Campeonato Paraense
- Season: 2026
- Dates: 24 January – 8 March
- Champions: Paysandu (51st title)
- Relegated: Bragantino São Francisco
- Série D: Cametá Castanhal
- Copa do Brasil: Paysandu (as Copa Norte winners) Remo Cametá Castanhal
- Copa Norte: Paysandu Remo
- Matches: 44
- Goals: 94 (2.14 per match)
- Top goalscorer: Ítalo (6 goals)
- Biggest home win: Paysandu 5–1 Tuna Luso (19 February 2026)
- Biggest away win: Amazônia 0–3 Capitão Poço (9 February 2026)
- Highest scoring: Paysandu 5–1 Tuna Luso (19 February 2026)
- Highest attendance: 46,809 Paysandu 0–0 Remo (8 March 2026)
- Lowest attendance: 220 Santa Rosa 1–0 São Francisco (4 February 2026)

= 2026 Campeonato Paraense =

The 2026 Campeonato Paraense was the 114th edition of Pará's top professional football league. The competition started on 24 January and ended on 8 March. Paysandu won the championship for the 51st time.

==Format==
Two groups with six clubs, with the teams of one group facing those of the other two. The eight best teams in the overall standings advance to the final stage. The matches of the quarter-finals and semi-finals will be played on a single-legged ties. The finals will be played on a home-and-away two-legged basis.

The two worst teams in the overall standings will be relegated to the 2027 Campeonato Paraense Second Division. The four teams eliminated in the quarter-finals and the two teams eliminated in the semi-finals will be transferred to the Copa Grão-Pará.

The champion, the runner-up and the 3rd-placed team qualify to the 2027 Copa do Brasil. The champion and the runner-up qualify to the 2027 Copa Norte.
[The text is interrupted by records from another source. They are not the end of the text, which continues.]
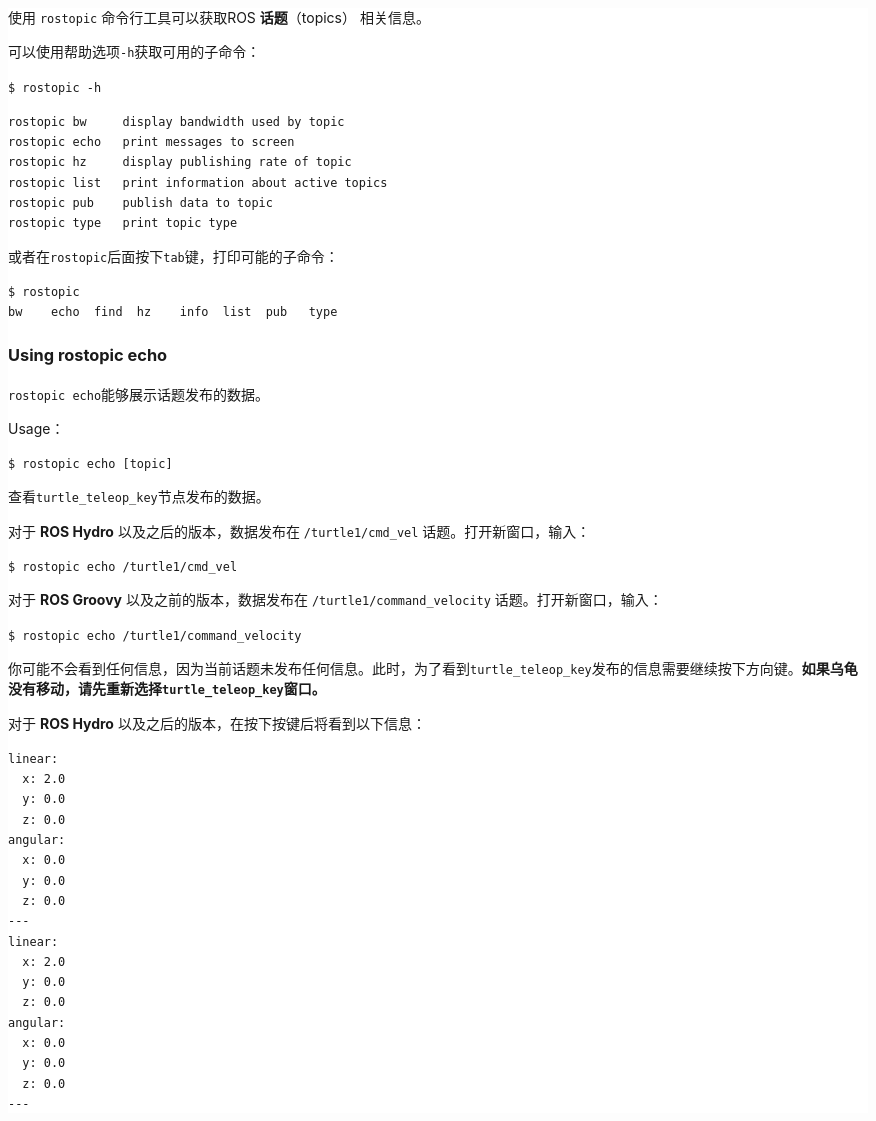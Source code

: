 使用 `rostopic` 命令行工具可以获取ROS **话题**（topics） 相关信息。

可以使用帮助选项`-h`获取可用的子命令：

```shell
$ rostopic -h
```

```shell
rostopic bw     display bandwidth used by topic
rostopic echo   print messages to screen
rostopic hz     display publishing rate of topic    
rostopic list   print information about active topics
rostopic pub    publish data to topic
rostopic type   print topic type
```

或者在`rostopic`后面按下`tab`键，打印可能的子命令：

```shell
$ rostopic 
bw    echo  find  hz    info  list  pub   type 
```

### Using rostopic echo

`rostopic echo`能够展示话题发布的数据。

Usage：

```shell
$ rostopic echo [topic]
```

查看`turtle_teleop_key`节点发布的数据。

对于 **ROS Hydro** 以及之后的版本，数据发布在 `/turtle1/cmd_vel` 话题。打开新窗口，输入：

```shell
$ rostopic echo /turtle1/cmd_vel
```

对于 **ROS Groovy** 以及之前的版本，数据发布在 `/turtle1/command_velocity` 话题。打开新窗口，输入：

```shell
$ rostopic echo /turtle1/command_velocity
```

你可能不会看到任何信息，因为当前话题未发布任何信息。此时，为了看到`turtle_teleop_key`发布的信息需要继续按下方向键。**如果乌龟没有移动，请先重新选择`turtle_teleop_key`窗口。**

对于 **ROS Hydro** 以及之后的版本，在按下按键后将看到以下信息：

```
linear: 
  x: 2.0
  y: 0.0
  z: 0.0
angular: 
  x: 0.0
  y: 0.0
  z: 0.0
---
linear: 
  x: 2.0
  y: 0.0
  z: 0.0
angular: 
  x: 0.0
  y: 0.0
  z: 0.0
---
```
The best two teams who are not in the Campeonato Brasileiro Série A, Série B or Série C qualify to participate in the 2027 Campeonato Brasileiro Série D.

==Participating teams==

| Club | Home city | Head coach | 2025 result |
|---|---|---|---|
| Águia de Marabá | Marabá | Júlio César Nunes | 4th |
| Amazônia | Santarém | Walter Lima | 2nd (2nd Division) |
| Bragantino | Bragança | Mathaus Sodré | 5th |
| Cametá | Cametá | Rogerinho Gameleira | 9th |
| Capitão Poço | Capitão Poço | Aldenir Risada | 7th |
| Castanhal | Castanhal | Guilherme Furtado | 6th |
| Paysandu | Belém | Júnior Rocha | 2nd |
| Remo | Belém | Flávio Garcia (caretaker) | 1st |
| Santa Rosa | Belém | Samuel Cândido | 8th |
| São Francisco | Santarém | Emerson Almeida | 10th |
| São Raimundo | Santarém | Robson Melo | 1st (2nd Division) |
| Tuna Luso | Belém | Robson Melo | 3rd |

===Managerial changes===

| Team | Outgoing manager | Date of vacancy | Incoming manager | Date of appointment |
|---|---|---|---|---|
| Tuna Luso | Alexandre Lopes | 14 February 2026 | Robson Melo | 16 February 2026 |
| Remo | Juan Carlos Osorio | 1 March 2026 | Flávio Garcia (caretaker) | 6 March 2026 |

==League phase==

| Pos | Team | Pld | W | D | L | GF | GA | GD | Pts | Qualification or relegation |
| 1 | Cametá (A) | 6 | 3 | 2 | 1 | 8 | 4 | +4 | 11 | Advance to the Final stage |
| 2 | Capitão Poço (A) | 6 | 3 | 1 | 2 | 9 | 6 | +3 | 10 |
| 3 | Paysandu (A) | 6 | 3 | 1 | 2 | 6 | 4 | +2 | 10 |
| 4 | Águia de Marabá (A) | 6 | 3 | 1 | 2 | 8 | 7 | +1 | 10 |
| 5 | Remo (A) | 6 | 2 | 4 | 0 | 9 | 5 | +4 | 10 |
| 6 | Tuna Luso (A) | 6 | 3 | 0 | 3 | 3 | 5 | −2 | 9 |
| 7 | Castanhal (A) | 6 | 2 | 2 | 2 | 4 | 5 | −1 | 8 |
| 8 | Santa Rosa (A) | 6 | 2 | 1 | 3 | 4 | 7 | −3 | 7 |
| 9 | São Raimundo | 6 | 1 | 3 | 2 | 6 | 8 | −2 | 6 |  |
| 10 | Amazônia | 6 | 1 | 3 | 2 | 7 | 11 | −4 | 6 |
| 11 | Bragantino (R) | 6 | 1 | 2 | 3 | 6 | 7 | −1 | 5 | 2027 Paraense 2nd Division |
| 12 | São Francisco (R) | 6 | 1 | 2 | 3 | 4 | 5 | −1 | 5 |

==Final stage==
===Quarter-finals===

| Team 1 | Score | Team 2 |
|---|---|---|
| Cametá | 2–0 | Santa Rosa |
| Águia de Marabá | 1–1 (4–5 p) | Remo |
| Capitão Poço | 0–1 | Castanhal |
| Paysandu | 5–1 | Tuna Luso |

===Semi-finals===

| Team 1 | Score | Team 2 |
|---|---|---|
| Cametá | 2–3 | Remo |
| Paysandu | 1–0 | Castanhal |

===Finals===

1 March 2026
Remo 1-2 Paysandu
  Remo: João Pedro 75' (pen.)
  Paysandu: Caio Mello 6', Marcinho 32'

8 March 2026
Paysandu 0-0 Remo
Paysandu won 2–1 on aggregate.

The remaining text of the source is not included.